Issu d’une famille gardoise, Henry Brin est fier de son patrimoine familial avec un grand-père, ancien conseiller à Nîmes et président de la Croix Rouge. Et un autre, distillateur à Aigues-Vives. Mais son engagement prend également racine à travers Aigues-Vives où il a exercé pendant des années, en tant qu’artisan électricien. Fier de son village qui a vu naître le premier gardois président de la république, Gaston Doumergue à l’origine du concours Meilleur Ouvrier de France. « C’est que ce que j’appelle l’alignement des planètes, je suis passionné par cet homme, président du Sénat, de l’Assemblée Nationale, plusieurs fois ministre, … Mais surtout très moderne quand on sait qu’il était le premier Président de la République non marié » confie Henry Brin.

La fierté d'être artisan

Pour lui, cette volonté de s’engager pour représenter les artisans du Gard passe par un double engagement encore une fois lié à son parcours : l’apprentissage et l’artisanat. Après avoir passé une année dans un CFA après un BAC général, il obtient son précieux sésame pour exercer.

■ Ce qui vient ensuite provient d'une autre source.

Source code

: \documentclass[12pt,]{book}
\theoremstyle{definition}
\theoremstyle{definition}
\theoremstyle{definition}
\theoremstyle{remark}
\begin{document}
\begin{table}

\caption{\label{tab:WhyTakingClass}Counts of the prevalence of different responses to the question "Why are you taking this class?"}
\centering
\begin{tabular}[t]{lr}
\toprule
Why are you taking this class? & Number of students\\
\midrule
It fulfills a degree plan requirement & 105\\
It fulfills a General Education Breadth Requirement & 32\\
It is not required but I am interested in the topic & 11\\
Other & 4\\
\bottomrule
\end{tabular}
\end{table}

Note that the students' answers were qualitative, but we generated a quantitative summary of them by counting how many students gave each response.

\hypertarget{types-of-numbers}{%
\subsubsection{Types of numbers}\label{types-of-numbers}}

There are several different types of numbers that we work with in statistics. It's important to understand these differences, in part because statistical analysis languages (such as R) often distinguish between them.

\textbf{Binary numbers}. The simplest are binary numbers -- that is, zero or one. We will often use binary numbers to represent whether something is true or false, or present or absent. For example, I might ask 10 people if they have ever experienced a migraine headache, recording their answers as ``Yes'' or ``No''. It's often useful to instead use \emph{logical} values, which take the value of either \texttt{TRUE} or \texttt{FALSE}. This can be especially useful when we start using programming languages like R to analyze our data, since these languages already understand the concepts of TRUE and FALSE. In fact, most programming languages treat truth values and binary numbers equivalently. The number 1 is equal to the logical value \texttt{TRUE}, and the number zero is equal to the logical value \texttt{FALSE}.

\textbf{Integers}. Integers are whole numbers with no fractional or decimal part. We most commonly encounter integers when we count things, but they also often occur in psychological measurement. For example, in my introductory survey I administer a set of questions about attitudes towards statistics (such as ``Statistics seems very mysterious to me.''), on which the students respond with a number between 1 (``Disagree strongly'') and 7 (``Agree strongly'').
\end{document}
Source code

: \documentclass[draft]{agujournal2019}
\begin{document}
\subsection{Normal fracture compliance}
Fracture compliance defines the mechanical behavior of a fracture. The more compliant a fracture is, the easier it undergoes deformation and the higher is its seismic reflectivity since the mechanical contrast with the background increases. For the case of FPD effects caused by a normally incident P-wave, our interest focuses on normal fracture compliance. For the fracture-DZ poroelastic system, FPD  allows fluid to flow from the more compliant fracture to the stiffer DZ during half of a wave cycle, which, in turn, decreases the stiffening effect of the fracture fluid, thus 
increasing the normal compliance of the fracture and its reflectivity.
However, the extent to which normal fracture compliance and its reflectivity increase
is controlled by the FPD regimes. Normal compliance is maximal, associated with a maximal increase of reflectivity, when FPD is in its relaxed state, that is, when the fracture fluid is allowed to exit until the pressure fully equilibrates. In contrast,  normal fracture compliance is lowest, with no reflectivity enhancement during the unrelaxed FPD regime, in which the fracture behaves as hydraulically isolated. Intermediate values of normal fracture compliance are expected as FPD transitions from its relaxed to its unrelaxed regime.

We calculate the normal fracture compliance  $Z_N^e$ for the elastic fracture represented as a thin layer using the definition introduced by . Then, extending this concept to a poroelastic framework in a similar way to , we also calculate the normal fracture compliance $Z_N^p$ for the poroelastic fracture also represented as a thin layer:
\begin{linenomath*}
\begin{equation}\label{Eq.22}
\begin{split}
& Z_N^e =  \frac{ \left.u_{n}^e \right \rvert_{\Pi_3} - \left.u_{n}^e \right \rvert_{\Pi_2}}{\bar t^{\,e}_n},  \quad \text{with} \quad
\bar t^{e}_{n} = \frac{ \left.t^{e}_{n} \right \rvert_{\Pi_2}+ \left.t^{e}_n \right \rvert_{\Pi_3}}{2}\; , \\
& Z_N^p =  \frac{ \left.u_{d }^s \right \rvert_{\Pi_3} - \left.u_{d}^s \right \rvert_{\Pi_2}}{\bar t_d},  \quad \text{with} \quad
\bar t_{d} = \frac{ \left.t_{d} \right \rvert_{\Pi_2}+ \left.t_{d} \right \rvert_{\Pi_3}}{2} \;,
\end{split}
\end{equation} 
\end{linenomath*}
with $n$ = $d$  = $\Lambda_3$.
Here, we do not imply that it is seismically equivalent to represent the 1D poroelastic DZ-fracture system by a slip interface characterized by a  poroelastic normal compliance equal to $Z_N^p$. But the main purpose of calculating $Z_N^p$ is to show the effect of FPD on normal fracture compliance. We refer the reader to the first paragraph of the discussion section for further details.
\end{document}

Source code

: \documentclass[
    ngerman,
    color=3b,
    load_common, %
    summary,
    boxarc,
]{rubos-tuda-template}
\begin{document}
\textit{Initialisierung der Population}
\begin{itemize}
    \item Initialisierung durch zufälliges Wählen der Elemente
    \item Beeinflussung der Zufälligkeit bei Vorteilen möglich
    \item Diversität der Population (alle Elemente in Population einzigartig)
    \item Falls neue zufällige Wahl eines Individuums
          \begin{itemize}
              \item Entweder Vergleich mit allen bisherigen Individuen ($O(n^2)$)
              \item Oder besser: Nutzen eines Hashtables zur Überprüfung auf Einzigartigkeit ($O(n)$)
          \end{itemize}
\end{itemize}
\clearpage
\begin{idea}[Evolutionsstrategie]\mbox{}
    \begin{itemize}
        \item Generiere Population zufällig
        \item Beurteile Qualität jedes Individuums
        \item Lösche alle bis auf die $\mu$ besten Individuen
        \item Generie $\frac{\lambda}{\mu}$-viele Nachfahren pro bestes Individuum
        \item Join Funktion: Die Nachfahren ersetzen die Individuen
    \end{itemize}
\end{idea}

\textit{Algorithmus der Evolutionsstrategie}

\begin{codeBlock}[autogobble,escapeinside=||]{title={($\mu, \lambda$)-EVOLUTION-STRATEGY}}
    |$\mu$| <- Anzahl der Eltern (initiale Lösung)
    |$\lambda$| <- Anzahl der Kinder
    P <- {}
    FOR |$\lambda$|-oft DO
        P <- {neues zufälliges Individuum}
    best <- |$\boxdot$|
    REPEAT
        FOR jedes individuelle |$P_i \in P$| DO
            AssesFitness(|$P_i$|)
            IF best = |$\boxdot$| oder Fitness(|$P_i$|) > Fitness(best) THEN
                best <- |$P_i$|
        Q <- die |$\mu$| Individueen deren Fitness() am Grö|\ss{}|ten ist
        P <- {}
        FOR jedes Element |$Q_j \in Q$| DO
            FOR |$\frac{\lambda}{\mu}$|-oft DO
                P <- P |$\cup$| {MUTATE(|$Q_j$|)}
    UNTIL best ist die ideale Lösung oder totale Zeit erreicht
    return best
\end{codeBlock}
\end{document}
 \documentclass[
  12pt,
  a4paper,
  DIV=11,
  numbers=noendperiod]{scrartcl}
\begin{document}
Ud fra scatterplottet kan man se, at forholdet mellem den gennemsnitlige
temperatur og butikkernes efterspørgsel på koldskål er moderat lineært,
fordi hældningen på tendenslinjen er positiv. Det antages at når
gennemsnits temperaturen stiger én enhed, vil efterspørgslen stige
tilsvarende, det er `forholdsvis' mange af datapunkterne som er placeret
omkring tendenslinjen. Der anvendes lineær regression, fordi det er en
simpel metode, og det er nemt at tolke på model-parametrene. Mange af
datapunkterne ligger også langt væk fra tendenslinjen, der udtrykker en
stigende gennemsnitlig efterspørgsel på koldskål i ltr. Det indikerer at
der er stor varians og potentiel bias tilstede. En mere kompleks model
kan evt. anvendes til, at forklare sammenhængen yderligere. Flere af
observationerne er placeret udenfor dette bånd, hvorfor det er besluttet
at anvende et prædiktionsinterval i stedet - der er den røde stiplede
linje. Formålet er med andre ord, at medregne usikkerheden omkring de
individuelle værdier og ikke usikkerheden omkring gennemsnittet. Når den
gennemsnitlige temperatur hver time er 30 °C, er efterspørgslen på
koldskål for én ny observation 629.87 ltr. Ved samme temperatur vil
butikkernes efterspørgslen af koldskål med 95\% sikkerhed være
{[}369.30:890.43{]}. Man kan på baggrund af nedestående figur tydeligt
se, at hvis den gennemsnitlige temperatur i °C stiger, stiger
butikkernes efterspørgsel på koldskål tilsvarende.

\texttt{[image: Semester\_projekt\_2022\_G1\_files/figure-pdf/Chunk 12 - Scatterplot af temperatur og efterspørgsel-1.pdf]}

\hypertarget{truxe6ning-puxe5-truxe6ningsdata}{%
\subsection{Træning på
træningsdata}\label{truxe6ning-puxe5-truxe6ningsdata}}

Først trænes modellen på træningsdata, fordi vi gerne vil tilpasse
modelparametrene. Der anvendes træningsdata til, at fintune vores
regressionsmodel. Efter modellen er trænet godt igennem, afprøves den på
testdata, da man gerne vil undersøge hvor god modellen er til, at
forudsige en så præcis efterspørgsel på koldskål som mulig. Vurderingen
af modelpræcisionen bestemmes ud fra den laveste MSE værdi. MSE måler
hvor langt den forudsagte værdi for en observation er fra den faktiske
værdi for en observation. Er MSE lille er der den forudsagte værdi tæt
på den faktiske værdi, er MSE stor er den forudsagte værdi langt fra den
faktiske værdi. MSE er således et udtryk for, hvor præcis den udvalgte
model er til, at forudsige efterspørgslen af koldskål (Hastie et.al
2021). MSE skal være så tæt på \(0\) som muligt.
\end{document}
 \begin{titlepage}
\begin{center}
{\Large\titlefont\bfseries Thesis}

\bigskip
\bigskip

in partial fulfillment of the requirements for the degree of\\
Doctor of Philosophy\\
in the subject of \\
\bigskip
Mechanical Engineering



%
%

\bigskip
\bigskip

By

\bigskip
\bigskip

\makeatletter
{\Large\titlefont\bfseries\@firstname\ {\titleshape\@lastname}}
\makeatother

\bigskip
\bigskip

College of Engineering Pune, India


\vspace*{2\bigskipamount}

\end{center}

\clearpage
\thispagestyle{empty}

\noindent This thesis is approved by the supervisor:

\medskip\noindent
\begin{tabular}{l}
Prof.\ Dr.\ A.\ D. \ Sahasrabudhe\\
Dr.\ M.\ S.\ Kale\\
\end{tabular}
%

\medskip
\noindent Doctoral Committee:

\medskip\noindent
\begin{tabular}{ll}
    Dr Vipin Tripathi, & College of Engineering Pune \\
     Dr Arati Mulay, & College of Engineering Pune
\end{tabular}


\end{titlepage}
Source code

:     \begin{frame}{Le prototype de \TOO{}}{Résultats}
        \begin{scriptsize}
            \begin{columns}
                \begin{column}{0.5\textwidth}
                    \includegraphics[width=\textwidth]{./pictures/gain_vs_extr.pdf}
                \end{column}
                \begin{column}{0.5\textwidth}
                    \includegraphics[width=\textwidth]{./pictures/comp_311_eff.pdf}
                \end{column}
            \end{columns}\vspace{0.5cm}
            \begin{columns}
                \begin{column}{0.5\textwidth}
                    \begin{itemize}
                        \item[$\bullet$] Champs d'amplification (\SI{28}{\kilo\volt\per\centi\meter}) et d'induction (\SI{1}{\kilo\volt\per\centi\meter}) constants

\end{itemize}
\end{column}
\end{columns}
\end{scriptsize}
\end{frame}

Cette fierté d’être artisan doit être pour le candidat à la présidence de la Chambre plus que jamais mise en avant : « On doit la revendiquer : nous devons être fier d’entreprendre ! ». C’est d’ailleurs pour cela qu’il est ravi d’avoir participé à la régionalisation des CFA dans le secteur du bâtiment « Je garde des moments forts dans l’inauguration du CFA d’Alès qui est d’ailleurs le seul CFA Bâtiment du département ».

Mais comme il avoue, tout ne peut pas réussir. Après avoir essayé de monter une filière sport étude autour des courses camarguaises, il a dû se résigner à stopper son développement par manque de moyens : « J’avais réussi à faire les partenariats. Pendant deux ans, on s’est battu mais en termes de financement, d’hébergement, nos moyens étaient trop limités » reconnait-il non sans une pointe d’émotion.

L'avenir de la Chambre des Métiers 

Aujourd’hui, c’est à l’avenir qu’il pense et aux potentiels de services et de développement à offrir aux artisans du Gard. Mais tout le ramène à son concurrent avec qui il a fait liste commune lors des élections précédentes. « Serge Alméras se donne la paternité de beaucoup de choses mais ce sont ses équipes qui ont travaillé pendant son mandat. Prenez le CFA d’Alès, il se donne le beau rôle alors qu’il n’est même pas sur la photo de l’inauguration, faut rendre à César ce qui appartient à César » n’hésite pas à affirmer Henry Brin.

1er vice-président de la Chambre des Métiers du Gard, il rappelle l’engagement de la liste de Serge Alméras, le président sortant. « Nous étions parti sur l’idée d’un contrat partagé pour son dernier mandat comme il s’y était engagé où moi je m’occupais de la formation et l’apprentissage. Après la mise sous tutelle par la Préfecture, il fallait remettre la Chambre en ordre de marche. Il fallait se doter d’un bel outil pour se préparer à la régionalisation. Je suis donc allé taper aux bonnes portes notamment au niveau national pour obtenir des financements mais aussi à la région, au département et la mairie de Nîmes ».

Sauf qu’aujourd’hui Henry Brin considère que le bilan n’est pas au rendez-vous : « Mon mandat a un goût d’inachevé, une partie a été remplit, pas tout. On a tous voté à l’unanimité les décisions car je suis un homme fidèle mais les méthodes de Serge Alméras n’étaient pas les bonnes. Il fallait donner une réelle impulsion mais le Président a beaucoup promis et n’a pas fait grand-chose. En fait, il décidait seul. »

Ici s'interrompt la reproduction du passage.